### RECORDS SUPPLIED

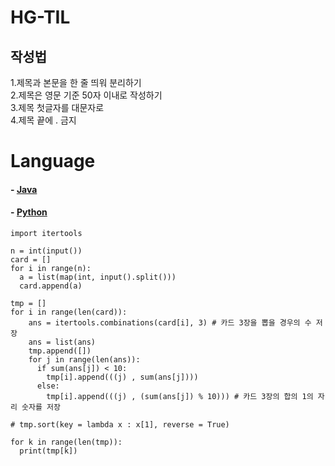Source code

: # HG-TIL

## 작성법

1.제목과 본문을 한 줄 띄워 분리하기   
2.제목은 영문 기준 50자 이내로 작성하기    
3.제목 첫글자를 대문자로   
4.제목 끝에 . 금지   



# Language

#### - [Java](https://github.com/JangHyoGwang/TIL/blob/main/Java/Java.md)
    
#### - [Python](https://github.com/JangHyoGwang/TIL/blob/main/Python/Python.md)

``` 
import itertools

n = int(input())
card = []
for i in range(n):
  a = list(map(int, input().split()))
  card.append(a)

tmp = []
for i in range(len(card)):
    ans = itertools.combinations(card[i], 3) # 카드 3장을 뽑을 경우의 수 저장
    ans = list(ans)
    tmp.append([])
    for j in range(len(ans)):
      if sum(ans[j]) < 10:
        tmp[i].append(((j) , sum(ans[j])))
      else:
        tmp[i].append(((j) , (sum(ans[j]) % 10))) # 카드 3장의 합의 1의 자리 숫자를 저장

# tmp.sort(key = lambda x : x[1], reverse = True)

for k in range(len(tmp)):
  print(tmp[k])
```   
      



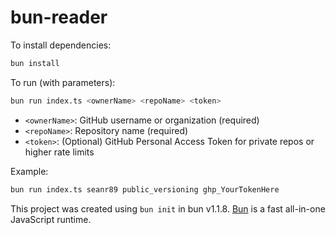 # bun-reader

To install dependencies:

```bash
bun install
```

To run (with parameters):

```bash
bun run index.ts <ownerName> <repoName> <token>
```

- `<ownerName>`: GitHub username or organization (required)
- `<repoName>`: Repository name (required)
- `<token>`: (Optional) GitHub Personal Access Token for private repos or higher rate limits

Example:

```bash
bun run index.ts seanr89 public_versioning ghp_YourTokenHere
```

This project was created using `bun init` in bun v1.1.8. [Bun](https://bun.sh) is a fast all-in-one JavaScript runtime.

######

* [WHAT NEEDS TO BE DONE]
Search the records above for the string "itertools". Copy every line that contains it.

* [RESPONSE]
import itertools
    ans = itertools.combinations(card[i], 3) # 카드 3장을 뽑을 경우의 수 저장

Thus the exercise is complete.